INPUT RECORDS
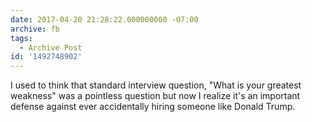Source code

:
 ```yaml
---
date: 2017-04-20 21:28:22.000000000 -07:00
archive: fb
tags: 
  - Archive Post
id: '1492748902'
---
```


I used to think that standard interview question, "What is your greatest weakness" was a pointless question but now I realize it's an important defense against ever accidentally hiring someone like Donald Trump.
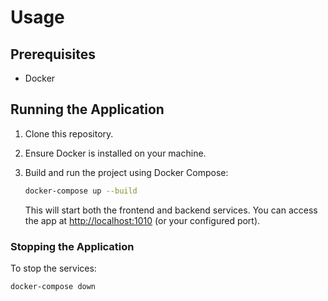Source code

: # Usage

## Prerequisites
- Docker

## Running the Application

1. Clone this repository.
2. Ensure Docker is installed on your machine.
3. Build and run the project using Docker Compose:

   ```bash
   docker-compose up --build
   ```

   This will start both the frontend and backend services. You can access the app at [http://localhost:1010](http://localhost:1010) (or your configured port).

### Stopping the Application

To stop the services:

```bash
docker-compose down
```
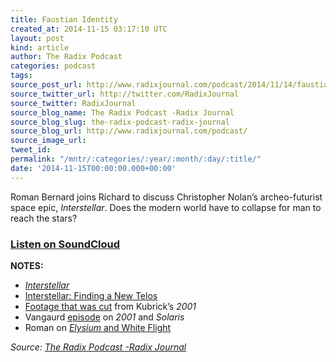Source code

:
 ```yaml
---
title: Faustian Identity
created_at: 2014-11-15 03:17:10 UTC
layout: post
kind: article
author: The Radix Podcast
categories: podcast
tags: 
source_post_url: http://www.radixjournal.com/podcast/2014/11/14/faustian-identity
source_twitter_url: http://twitter.com/RadixJournal
source_twitter: RadixJournal
source_blog_name: The Radix Podcast -Radix Journal
source_blog_slug: the-radix-podcast-radix-journal
source_blog_url: http://www.radixjournal.com/podcast/
source_image_url: 
tweet_id: 
permalink: "/mntr/:categories/:year/:month/:day/:title/"
date: '2014-11-15T00:00:00.000+00:00'
---
```

<p>Roman Bernard joins Richard to discuss Christopher Nolan’s archeo-futurist space epic, <em>Interstellar</em>. Does the modern world have to collapse for man to reach the stars? </p>



<h3><a target="_blank" href="https://soundcloud.com/radixjournal/faustian-identity">Listen on SoundCloud</a></h3><p><strong>NOTES:</strong></p>

<ul>
<li><a href="http://www.imdb.com/title/tt0816692/"><em>Interstellar</em></a>  </li>
<li><a href="http://www.radixjournal.com/journal/interstellar-finding-a-new-telos">Interstellar: Finding a New Telos</a></li>
<li><a href="http://www.visual-memory.co.uk/amk/doc/brown3.html">Footage that was cut</a> from Kubrick’s <em>2001</em>  </li>
<li>Vangaurd <a href="http://www.radixjournal.com/vanguard-radio/podcast/2013/4/15/man-superman?rq=">episode</a> on <em>2001</em> and <em>Solaris</em>  </li>
<li>Roman on <a href="http://www.radixjournal.com/journal/2014/11/14/as-boring-as-paradise?rq=as%20boring%20as%20paradise"><em>Elysium</em> and White Flight</a></li>
</ul><div class="">
    <i>Source: <a href="http://www.radixjournal.com/podcast/">The Radix Podcast -Radix Journal</a></i>
</div>
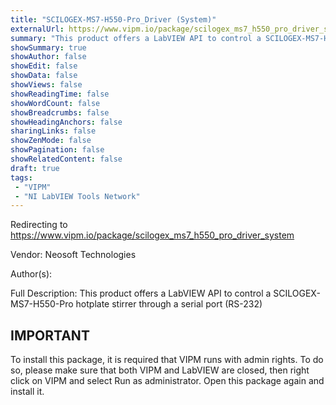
 ```yaml
---
title: "SCILOGEX-MS7-H550-Pro_Driver (System)"
externalUrl: https://www.vipm.io/package/scilogex_ms7_h550_pro_driver_system
summary: "This product offers a LabVIEW API to control a SCILOGEX-MS7-H550-Pro hotplate stirrer through a serial port (RS-232)."
showSummary: true
showAuthor: false
showEdit: false
showData: false
showViews: false
showReadingTime: false
showWordCount: false
showBreadcrumbs: false
showHeadingAnchors: false
sharingLinks: false
showZenMode: false
showPagination: false
showRelatedContent: false
draft: true
tags:
 - "VIPM"
 - "NI LabVIEW Tools Network"
---
```


Redirecting to https://www.vipm.io/package/scilogex_ms7_h550_pro_driver_system

Vendor: Neosoft Technologies

Author(s):  
 
Full Description:
This product offers a LabVIEW API to control a SCILOGEX-MS7-H550-Pro hotplate stirrer through a serial port (RS-232)

IMPORTANT
---------------
To install this package, it is required that VIPM runs with admin rights. To do so, please make sure that both VIPM and LabVIEW are closed, then right click on VIPM and select Run as administrator. Open this package again and install it.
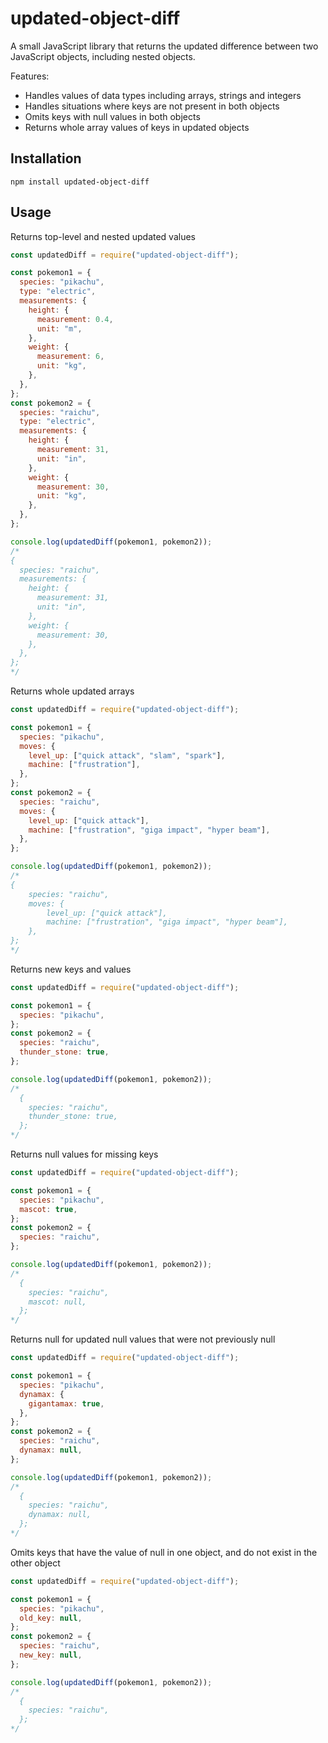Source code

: # updated-object-diff

A small JavaScript library that returns the updated difference between two JavaScript objects, including nested objects. 

Features:
- Handles values of data types including arrays, strings and integers
- Handles situations where keys are not present in both objects
- Omits keys with null values in both objects
- Returns whole array values of keys in updated objects

## Installation

```
npm install updated-object-diff
```

## Usage

Returns top-level and nested updated values

```javascript
const updatedDiff = require("updated-object-diff");

const pokemon1 = {
  species: "pikachu",
  type: "electric",
  measurements: {
    height: {
      measurement: 0.4,
      unit: "m",
    },
    weight: {
      measurement: 6,
      unit: "kg",
    },
  },
};
const pokemon2 = {
  species: "raichu",
  type: "electric",
  measurements: {
    height: {
      measurement: 31,
      unit: "in",
    },
    weight: {
      measurement: 30,
      unit: "kg",
    },
  },
};

console.log(updatedDiff(pokemon1, pokemon2));
/*
{
  species: "raichu",
  measurements: {
    height: {
      measurement: 31,
      unit: "in",
    },
    weight: {
      measurement: 30,
    },
  },
};
*/
```

Returns whole updated arrays

```javascript
const updatedDiff = require("updated-object-diff");

const pokemon1 = {
  species: "pikachu",
  moves: {
    level_up: ["quick attack", "slam", "spark"],
    machine: ["frustration"],
  },
};
const pokemon2 = {
  species: "raichu",
  moves: {
    level_up: ["quick attack"],
    machine: ["frustration", "giga impact", "hyper beam"],
  },
};

console.log(updatedDiff(pokemon1, pokemon2));
/*
{
    species: "raichu",
    moves: {
        level_up: ["quick attack"],
        machine: ["frustration", "giga impact", "hyper beam"],
    },
};
*/
```

Returns new keys and values

```javascript
const updatedDiff = require("updated-object-diff");

const pokemon1 = {
  species: "pikachu",
};
const pokemon2 = {
  species: "raichu",
  thunder_stone: true,
};

console.log(updatedDiff(pokemon1, pokemon2));
/*
  {
    species: "raichu",
    thunder_stone: true,
  };
*/
```

Returns null values for missing keys

```javascript
const updatedDiff = require("updated-object-diff");

const pokemon1 = {
  species: "pikachu",
  mascot: true,
};
const pokemon2 = {
  species: "raichu",
};

console.log(updatedDiff(pokemon1, pokemon2));
/*
  {
    species: "raichu",
    mascot: null,
  };
*/
```

Returns null for updated null values that were not previously null

```javascript
const updatedDiff = require("updated-object-diff");

const pokemon1 = {
  species: "pikachu",
  dynamax: {
    gigantamax: true,
  },
};
const pokemon2 = {
  species: "raichu",
  dynamax: null,
};

console.log(updatedDiff(pokemon1, pokemon2));
/*
  {
    species: "raichu",
    dynamax: null,
  };
*/
```

Omits keys that have the value of null in one object, and do not exist in the other object

```javascript
const updatedDiff = require("updated-object-diff");

const pokemon1 = {
  species: "pikachu",
  old_key: null,
};
const pokemon2 = {
  species: "raichu",
  new_key: null,
};

console.log(updatedDiff(pokemon1, pokemon2));
/*
  {
    species: "raichu",
  };
*/
```
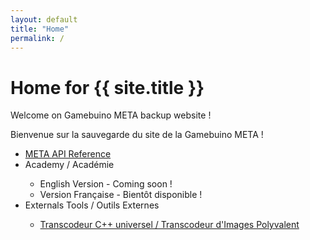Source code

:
 ```yaml
---
layout: default
title: "Home"
permalink: /
---
```


<div class="creation-header"> 
	<div class="infos"> 
		<h1> Home for {{ site.title }} </h1> 
	</div> 
</div> 
<div class="row margeur-30">
	<div class="col-12"> 
		<div class="creation-content fr-view white-container">
			<p>
				Welcome on Gamebuino META backup website !
			</p>
			<p>
				Bienvenue sur la sauvegarde du site de la Gamebuino META !
			</p>
			<ul>
				<li><a href="{{ site.url }}/meta-api-reference-en/" >META API Reference</a></li>
				<li>Academy / Académie</li>
				<ul>
					<li>English Version - Coming soon !</li>
					<li>Version Française - Bientôt disponible !</li>
				</ul>
				<li>Externals Tools / Outils Externes</li>
				<ul>
					<li><a href="https://gamebuino.m1cr0lab.com/tools/img2code/" >Transcodeur C++ universel / Transcodeur d'Images Polyvalent</a></li>
				</ul>
			</ul>
		</div>
	</div>
</div>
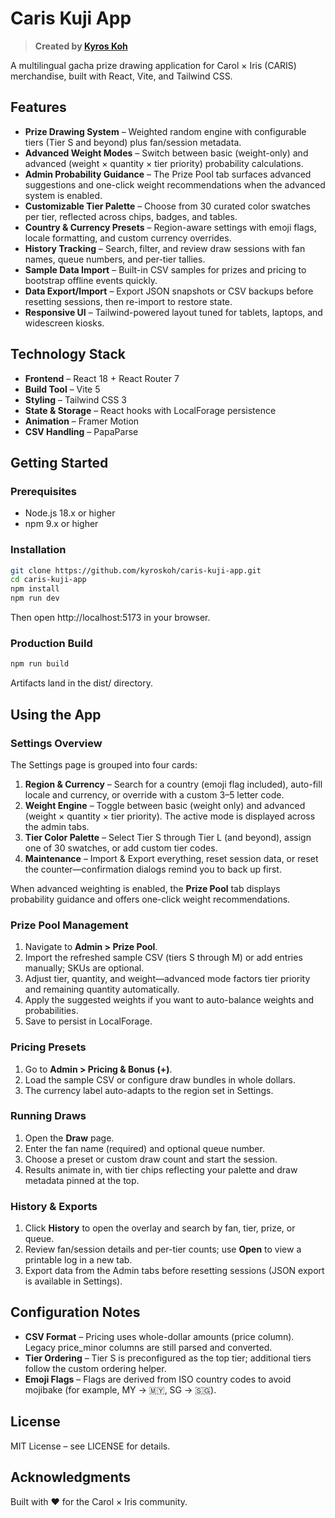 ﻿# Caris Kuji App

> **Created by [Kyros Koh](https://github.com/kyroskoh)**

A multilingual gacha prize drawing application for Carol × Iris (CARIS) merchandise, built with React, Vite, and Tailwind CSS.

## Features

- **Prize Drawing System** – Weighted random engine with configurable tiers (Tier S and beyond) plus fan/session metadata.
- **Advanced Weight Modes** – Switch between basic (weight-only) and advanced (weight × quantity × tier priority) probability calculations.
- **Admin Probability Guidance** – The Prize Pool tab surfaces advanced suggestions and one-click weight recommendations when the advanced system is enabled.
- **Customizable Tier Palette** – Choose from 30 curated color swatches per tier, reflected across chips, badges, and tables.
- **Country & Currency Presets** – Region-aware settings with emoji flags, locale formatting, and custom currency overrides.
- **History Tracking** – Search, filter, and review draw sessions with fan names, queue numbers, and per-tier tallies.
- **Sample Data Import** – Built-in CSV samples for prizes and pricing to bootstrap offline events quickly.
- **Data Export/Import** – Export JSON snapshots or CSV backups before resetting sessions, then re-import to restore state.
- **Responsive UI** – Tailwind-powered layout tuned for tablets, laptops, and widescreen kiosks.

## Technology Stack

- **Frontend** – React 18 + React Router 7
- **Build Tool** – Vite 5
- **Styling** – Tailwind CSS 3
- **State & Storage** – React hooks with LocalForage persistence
- **Animation** – Framer Motion
- **CSV Handling** – PapaParse

## Getting Started

### Prerequisites

- Node.js 18.x or higher
- npm 9.x or higher

### Installation

```bash
git clone https://github.com/kyroskoh/caris-kuji-app.git
cd caris-kuji-app
npm install
npm run dev
```

Then open http://localhost:5173 in your browser.

### Production Build

```bash
npm run build
```

Artifacts land in the dist/ directory.

## Using the App

### Settings Overview

The Settings page is grouped into four cards:

1. **Region & Currency** – Search for a country (emoji flag included), auto-fill locale and currency, or override with a custom 3–5 letter code.
2. **Weight Engine** – Toggle between basic (weight only) and advanced (weight × quantity × tier priority). The active mode is displayed across the admin tabs.
3. **Tier Color Palette** – Select Tier S through Tier L (and beyond), assign one of 30 swatches, or add custom tier codes.
4. **Maintenance** – Import & Export everything, reset session data, or reset the counter—confirmation dialogs remind you to back up first.

When advanced weighting is enabled, the **Prize Pool** tab displays probability guidance and offers one-click weight recommendations.

### Prize Pool Management

1. Navigate to **Admin > Prize Pool**.
2. Import the refreshed sample CSV (tiers S through M) or add entries manually; SKUs are optional.
3. Adjust tier, quantity, and weight—advanced mode factors tier priority and remaining quantity automatically.
4. Apply the suggested weights if you want to auto-balance weights and probabilities.
5. Save to persist in LocalForage.

### Pricing Presets

1. Go to **Admin > Pricing & Bonus (+)**.
2. Load the sample CSV or configure draw bundles in whole dollars.
3. The currency label auto-adapts to the region set in Settings.

### Running Draws

1. Open the **Draw** page.
2. Enter the fan name (required) and optional queue number.
3. Choose a preset or custom draw count and start the session.
4. Results animate in, with tier chips reflecting your palette and draw metadata pinned at the top.

### History & Exports

1. Click **History** to open the overlay and search by fan, tier, prize, or queue.
2. Review fan/session details and per-tier counts; use **Open** to view a printable log in a new tab.
3. Export data from the Admin tabs before resetting sessions (JSON export is available in Settings).

## Configuration Notes

- **CSV Format** – Pricing uses whole-dollar amounts (price column). Legacy price_minor columns are still parsed and converted.
- **Tier Ordering** – Tier S is preconfigured as the top tier; additional tiers follow the custom ordering helper.
- **Emoji Flags** – Flags are derived from ISO country codes to avoid mojibake (for example, MY → 🇲🇾, SG → 🇸🇬).

## License

MIT License – see LICENSE for details.

## Acknowledgments

Built with ❤️ for the Carol × Iris community.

TASK TO CARRY OUT
The lines to return are those in the material above that hold "Omits".

YOUR RESPONSE
- Omits keys with null values in both objects
Omits keys that have the value of null in one object, and do not exist in the other object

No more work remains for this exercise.